ABC Predicts Modest Growth for 2017 Nonresidential Construction Sector; Warns of Vulnerability for Contractors

Associated Builders and Contractors (ABC) forecasts a slowdown of growth in the U.S. commercial and industrial construction industries in 2017. While contractors are vulnerable to rising commodity prices and potential interest rate increases in 2017, the middling consumer-led recovery should still lead to modest growth in construction spending and employment.
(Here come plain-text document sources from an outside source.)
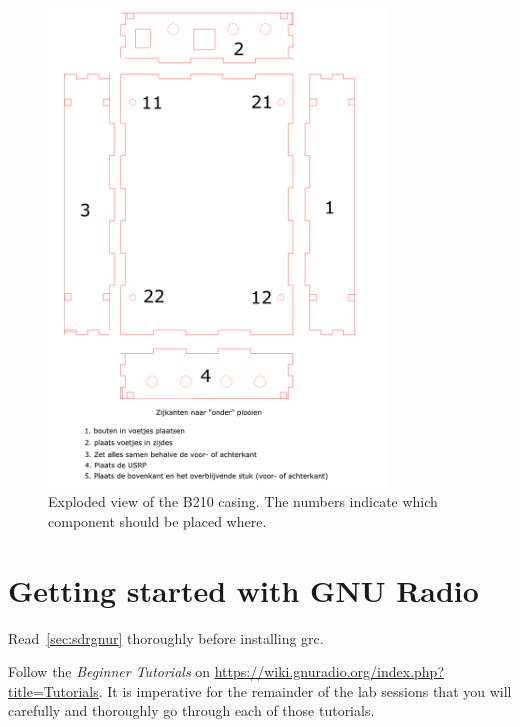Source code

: \begin{figure}
    \centering
    \includegraphics[clip, trim=0mm 50mm 0mm 0mm, width=0.8\textwidth]{figs/assemble_case.pdf}\caption{Exploded view of the B210 casing. The numbers indicate which component should be placed where.}\label{fig:b210-case}
\end{figure}

\section{Getting started with GNU Radio}


Read~\cref{sec:sdrgnur} thoroughly before installing \gls{grc}.

Follow the \textit{Beginner Tutorials} on \url{https://wiki.gnuradio.org/index.php?title=Tutorials}. It is imperative for the remainder of the lab sessions that you will carefully and thoroughly go through each of those tutorials. 



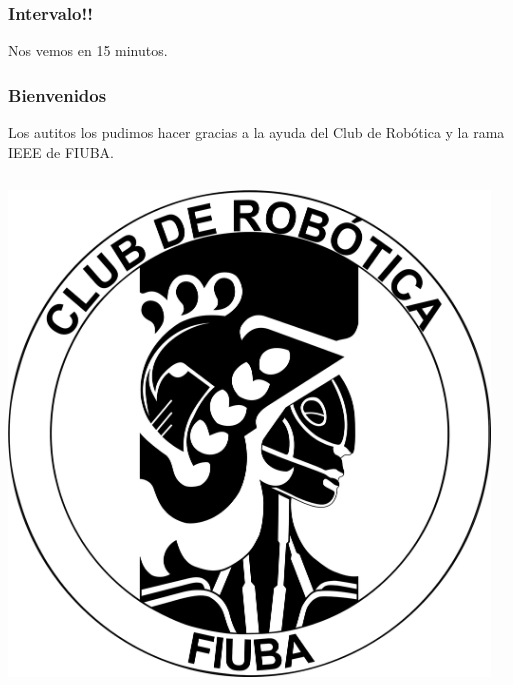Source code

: \documentclass[compress]{beamer}
\begin{document}
\begin{frame}
 \frametitle{Intervalo!!}
\vspace{2cm}
\begin{center}
\Huge{Nos vemos en 15 minutos.}
\end{center}
\vspace{2cm}
\end{frame}

\begin{frame}
 \frametitle{Bienvenidos}

Los autitos los pudimos hacer gracias a la ayuda del Club de Robótica y la rama IEEE de FIUBA.
\begin{columns}
\begin{center}
 \includegraphics[width=\columnwidth]{./img/cdrfiuba.png}
\end{center}
\begin{center}
\end{center}
\end{columns}

\end{frame}
\end{document}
“The U.S. economy continues to expand amid a weak global economy and, despite risks to the construction industry, nonresidential spending should expand 3.5 percent in 2017,” said ABC Chief Economist Anirban Basu. “For more than two years, the Federal Reserve has been able to focus heavily on stimulating economic growth and moving the nation toward full employment. However, as commodity prices, including energy prices, firm up and labor costs march higher, the Federal Reserve will need to be more concerned about rising inflation expectations going forward. Associated increases in interest rates could have significantly negative impacts on certain asset prices, including stocks, bonds, commercial real estate and apartment buildings.
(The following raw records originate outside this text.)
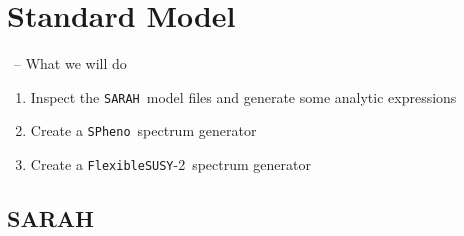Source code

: \documentclass[11pt]{beamer}
\newcommand{\FlexibleSUSY}{\texttt{FlexibleSUSY}}
\newcommand{\hc}{\text{h.c.}}
\newcommand{\Lagrin}{\mathcal{L}_{\text{int}}}
\newcommand{\SARAH}{\texttt{SARAH}}
\newcommand{\SPheno}{\texttt{SPheno}}
\begin{document}




\section{Standard Model}



\begin{frame}[fragile]{\insertsection\ -- What we will do}
  \begin{enumerate}
  \item Inspect the \SARAH\ model files and generate some analytic
    expressions
  \item Create a \SPheno\ spectrum generator 
  \item Create a \FlexibleSUSY-2\ spectrum generator 
  \end{enumerate}
\end{frame}


\subsection{SARAH}
\end{document}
“Contractors also should be prepared for increases in commodity prices, which could translate into further stagnation in construction spending volumes if the purchasers of construction services are not prepared for related cost increases,” warned Basu. “Additionally, data from the U.S. Bureau of Labor Statistics indicate that construction job openings stand at a 10-year high and that average hourly earnings for construction workers rose above $28 per hour in 2016. The demand for construction workers is positioned to remain high and is likely to increase already significant wage pressures.

“However, there is a bullish scenario,” said Basu. “According to the Bureau of Economic Analysis, the average age of all fixed assets, including structures such as factories and hospitals, stands at 23 years—the oldest on record tracing back to 1925—and there is a collective awareness among American enterprises that they will need to replace much of their capital stock in future years. In addition, now rising energy prices could produce more investment and rising earnings—potentially translating into better support for asset prices, ongoing hiring and consumer spending.
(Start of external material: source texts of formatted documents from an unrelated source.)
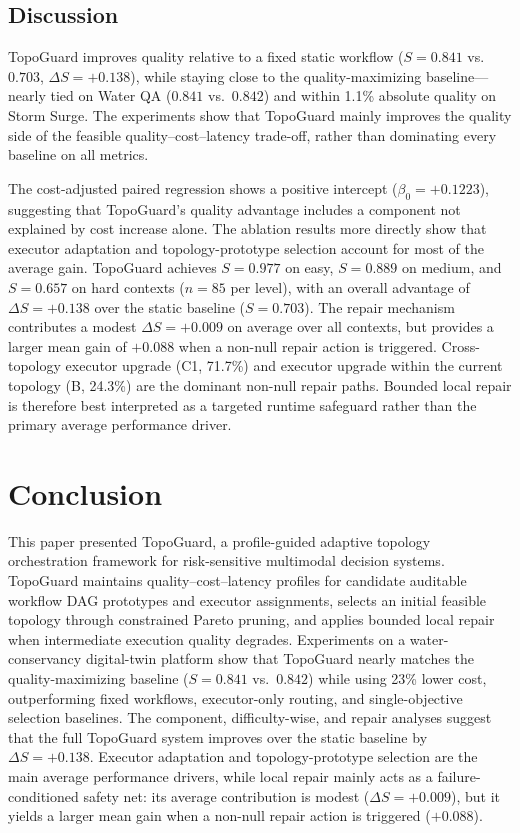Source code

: \documentclass[manuscript,review,anonymous]{acmart}
\begin{document}
\subsection{Discussion}
\label{subsec:discussion}

TopoGuard improves quality relative to a fixed static workflow ($S=0.841$ vs.\ $0.703$, $\Delta S=+0.138$), while staying close to the quality-maximizing baseline---nearly tied on Water QA ($0.841$ vs.\ $0.842$) and within 1.1\% absolute quality on Storm Surge. The experiments show that TopoGuard mainly improves the quality side of the feasible quality--cost--latency trade-off, rather than dominating every baseline on all metrics.

The cost-adjusted paired regression shows a positive intercept ($\beta_0=+0.1223$), suggesting that TopoGuard's quality advantage includes a component not explained by cost increase alone. The ablation results more directly show that executor adaptation and topology-prototype selection account for most of the average gain. TopoGuard achieves $S=0.977$ on easy, $S=0.889$ on medium, and $S=0.657$ on hard contexts ($n=85$ per level), with an overall advantage of $\Delta S=+0.138$ over the static baseline ($S=0.703$). The repair mechanism contributes a modest $\Delta S=+0.009$ on average over all contexts, but provides a larger mean gain of $+0.088$ when a non-null repair action is triggered. Cross-topology executor upgrade (C1, 71.7\%) and executor upgrade within the current topology (B, 24.3\%) are the dominant non-null repair paths. Bounded local repair is therefore best interpreted as a targeted runtime safeguard rather than the primary average performance driver.

\section{Conclusion}
\label{sec:conclusion}

This paper presented TopoGuard, a profile-guided adaptive topology orchestration framework for risk-sensitive multimodal decision systems. TopoGuard maintains quality--cost--latency profiles for candidate auditable workflow DAG prototypes and executor assignments, selects an initial feasible topology through constrained Pareto pruning, and applies bounded local repair when intermediate execution quality degrades. Experiments on a water-conservancy digital-twin platform show that TopoGuard nearly matches the quality-maximizing baseline ($S=0.841$ vs.\ $0.842$) while using 23\% lower cost, outperforming fixed workflows, executor-only routing, and single-objective selection baselines. The component, difficulty-wise, and repair analyses suggest that the full TopoGuard system improves over the static baseline by $\Delta S=+0.138$. Executor adaptation and topology-prototype selection are the main average performance drivers, while local repair mainly acts as a failure-conditioned safety net: its average contribution is modest ($\Delta S=+0.009$), but it yields a larger mean gain when a non-null repair action is triggered ($+0.088$).


\clearpage
\newpage


\end{document}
“Despite some headwinds, many construction firms continue to report that they remain busy and ABC’s most recent Construction Confidence Index revealed that while construction firm leaders are not quite as confident as they were in prior quarters, most continue to expect growth in sales, margins and staffing levels,” concluded Basu.

Basu’s full forecast is available in the December issue of ABC’s Construction Executive magazine, along with the regional outlook for commercial and industrial construction by Dr. Bernard Markstein, president and chief economist of Markstein Advisors, who conducts state-level economic analysis for ABC.